What does “work” mean to you?

Are you in a traditional 9-to-5 job? Working part-time? Perhaps your work is more non-traditional and you are able to make your own hours.

Your work might be caring for your family. It might be the creative work of artistic output. Or maybe your work is looking for employment. Work could mean something entirely different to you.

Kenosha has an incredible work history, reflected through the storied histories of its inhabitants (that’s you).

This fall, Kenosha Public Library, in conjunction with the New York Public Theater and other Kenosha community partners, is presenting an exciting series of programs inviting our community to come together and discuss the nitty-gritty of what it means to work in Kenosha. Come share your story.

Join us on Tuesday, Oct. 16, at the UAW Local 72 Hall to engage with a special performance of the Pulitzer Prize-winning play, “SWEAT” by Lynn Nottage, that dives headfirst into the real-life, often murky depths of a Pennsylvania town faced with the realities of deindustrialization.

This performance, brought to Kenosha by the New York Public Theater, is destined to be the water-cooler talk of the season.

Continue the conversation by connecting with your fellow Kenoshans at a series of “Kenosha Works!” programs, running from September to November this fall.

Events include discussions on the history of local industry, learning to record family stories about work, what it means to work as a creative, as well as discussions on work in our community, racism and employment, and (of course) book discussions on “SWEAT” by Lynn Nottage.

For more information, call KPL at 564-6130 or visit us online at https://tinyurl.com/kenoshaworks.

Jennifer Meixelsperger is public programming librarian for the Kenosha Public Library.

Reading about work

In the meantime, dig into the topic with some of these titles”

“SWEAT” by Lynn Nottage: Our inspiration!

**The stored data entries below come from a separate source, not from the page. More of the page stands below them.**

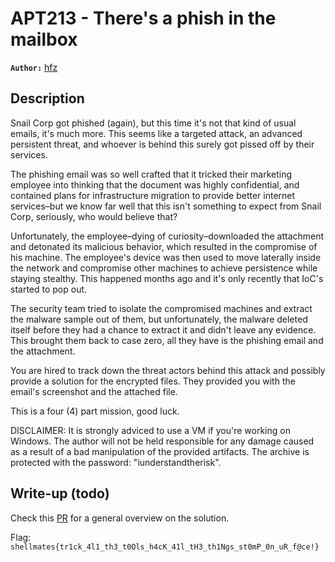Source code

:# APT213 - There's a phish in the mailbox

**`Author:`** [hfz](https://hfz1337.github.io)

## Description

Snail Corp got phished (again), but this time it's not that kind of usual emails, it's much more. This seems like a targeted attack, an advanced persistent threat, and whoever is behind this surely got pissed off by their services.

The phishing email was so well crafted that it tricked their marketing employee into thinking that the document was highly confidential, and contained plans for infrastructure migration to provide better internet services–but we know far well that this isn't something to expect from Snail Corp, seriously, who would believe that?

Unfortunately, the employee–dying of curiosity–downloaded the attachment and detonated its malicious behavior, which resulted in the compromise of his machine. The employee's device was then used to move laterally inside the network and compromise other machines to achieve persistence while staying stealthy. This happened months ago and it's only recently that IoC's started to pop out.

The security team tried to isolate the compromised machines and extract the malware sample out of them, but unfortunately, the malware deleted itself before they had a chance to extract it and didn't leave any evidence. This brought them back to case zero, all they have is the phishing email and the attachment.

You are hired to track down the threat actors behind this attack and possibly provide a solution for the encrypted files. They provided you with the email's screenshot and the attached file.

This is a four (4) part mission, good luck.

DISCLAIMER: It is strongly adviced to use a VM if you're working on Windows. The author will not be held responsible for any damage caused as a result of a bad manipulation of the provided artifacts.
The archive is protected with the password: "iunderstandtherisk".

## Write-up (todo)
Check this [PR](https://github.com/Shellmates/BSides-Algiers-2k21-CTF-Quals/pull/11) for a general overview on the solution.


Flag: `shellmates{tr1ck_4l1_th3_t0Ols_h4cK_41l_tH3_th1Ngs_st0mP_0n_uR_f@ce!}`
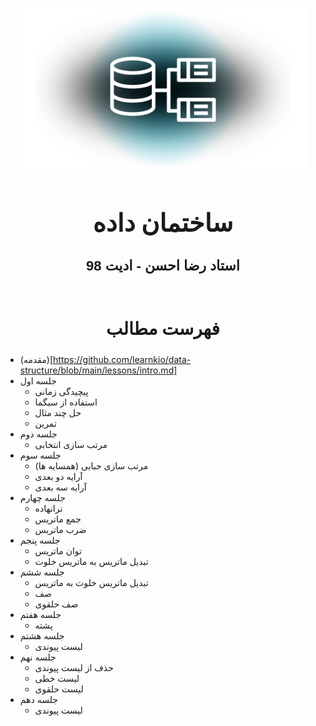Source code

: <p align="center">
  <a href="https://github.com/learnkio/data-structure" target="_blank" rel="noopener noreferrer">
    <img width="" height="260" src="asset/DataStructure.png">
  </a>
</p>

<h1 align="center" style="font-size: 40px">ساختمان داده</h1>

<div style="text-align: center; font-size: 17px; line-height: 1.6; font-family: Arial, sans-serif;">
  <strong style="font-size: 22px">استاد رضا احسن - ادیت 98</strong> <br>
  <span style="color: white;">بازنویسی توسط امیرحسین سلیمانی</span>
</div>
 <!-- fsf -->

<h2 align="center" style="font-size: 28px">فهرست مطالب</h2>

- (مقدمه)[https://github.com/learnkio/data-structure/blob/main/lessons/intro.md]
- جلسه اول
    - پیچیدگی زمانی
    - استفاده از سیگما
    - حل چند مثال
    - تمرین
- جلسه دوم
    - مرتب سازی انتخابی
- جلسه سوم
    - مرتب سازی حبابی (همسایه ها)
    - آرایه دو بعدی
    - آرایه سه بعدی
- جلسه چهارم
    - ترانهاده
    - جمع ماتریس
    - ضرب ماتریس
- جلسه پنجم
    - توان ماتریس
    - تبدیل ماتریس به ماتریس خلوت
- جلسه ششم
    - تبدیل ماتریس خلوت به ماتریس
    - صف
    - صف حلقوی
- جلسه هفتم
    - پشته
- جلسه هشتم
    - لیست پیوندی
- جلسه نهم
    - حذف از لیست پیوندی
    - لیست خطی
    - لیست حلقوی
- جلسه دهم
    - لیست پیوندی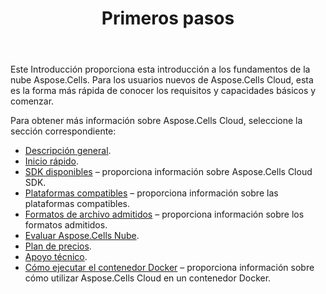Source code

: ﻿---
title: Primeros pasos
second_title: Aspose.Cells Cloud Documen
type: docs
url: /es/getting-started/
description: Aspose.Cells La nube admite Excel para crear, convertir, fusionar, dividir, proteger, operación de objetos internos, etc.
weight: 10
---
Este Introducción proporciona esta introducción a los fundamentos de la nube Aspose.Cells. Para los usuarios nuevos de Aspose.Cells Cloud, esta es la forma más rápida de conocer los requisitos y capacidades básicos y comenzar.

Para obtener más información sobre Aspose.Cells Cloud, seleccione la sección correspondiente:

- [Descripción general](/cells/es/overview/).
- [Inicio rápido](/cells/es/quickstart/).
- [SDK disponibles](/cells/es/available-sdks/) – proporciona información sobre Aspose.Cells Cloud SDK.
- [Plataformas compatibles](/cells/es/supported-platforms/) – proporciona información sobre las plataformas compatibles.
- [Formatos de archivo admitidos](/cells/es/supported-file-formats/) – proporciona información sobre los formatos admitidos.
- [Evaluar Aspose.Cells Nube](/cells/es/evaluate-aspose-cells/).
- [Plan de precios](/cells/es/pricing-plan/).
- [Apoyo técnico](/cells/es/technical-support/).
- [Cómo ejecutar el contenedor Docker](/cells/es/how-to-run-docker-container/) – proporciona información sobre cómo utilizar Aspose.Cells Cloud en un contenedor Docker.

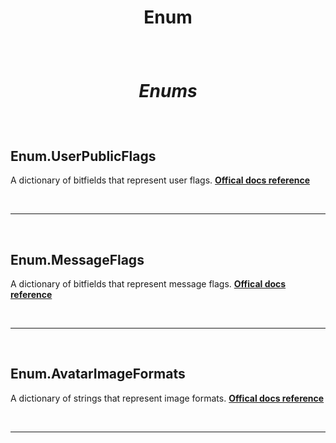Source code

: # <p align = "center">**Enum**</p>

<br>

# <p align = "center">*Enums*</p>

<br>

## **Enum.UserPublicFlags**

A dictionary of bitfields that represent user flags. **[Offical docs reference](https://discord.com/developers/docs/resources/user#user-object-user-flags)**

<br>
<hr>
<br>

## **Enum.MessageFlags**

A dictionary of bitfields that represent message flags. **[Offical docs reference](https://discord.com/developers/docs/resources/channel#message-object-message-flags)**

<br>
<hr>
<br>

## **Enum.AvatarImageFormats**

A dictionary of strings that represent image formats. **[Offical docs reference](https://discord.com/developers/docs/reference#image-formatting-image-formats)**

<br>
<hr>
<br>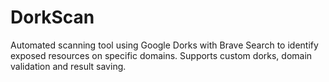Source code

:# DorkScan
Automated scanning tool using Google Dorks with Brave Search to identify exposed resources on specific domains. Supports custom dorks, domain validation and result saving.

KPL has secured extra HOT copies for the season, so you can get your hands on one.

“Nickel and Dimed” by Barbara Ehrenreich: Read this popular title to explore what it means to be working-class poor in today’s America.

“Working” by Studs Terkel: Try out this classic title and an inspiration to the more current title Gig by Marisa Bowe, about what it means to work.

“More Than They Bargained For” by Jason Stein and Patrick Marley: This informative title covers this history of labor and unions in Wisconsin, especially the events of 2011.

“There Is Power in a Union: The Epic Story of Labor in America” by Philip Dray: If you want to dig into the big picture surrounding labor history in the United States, this one is for you.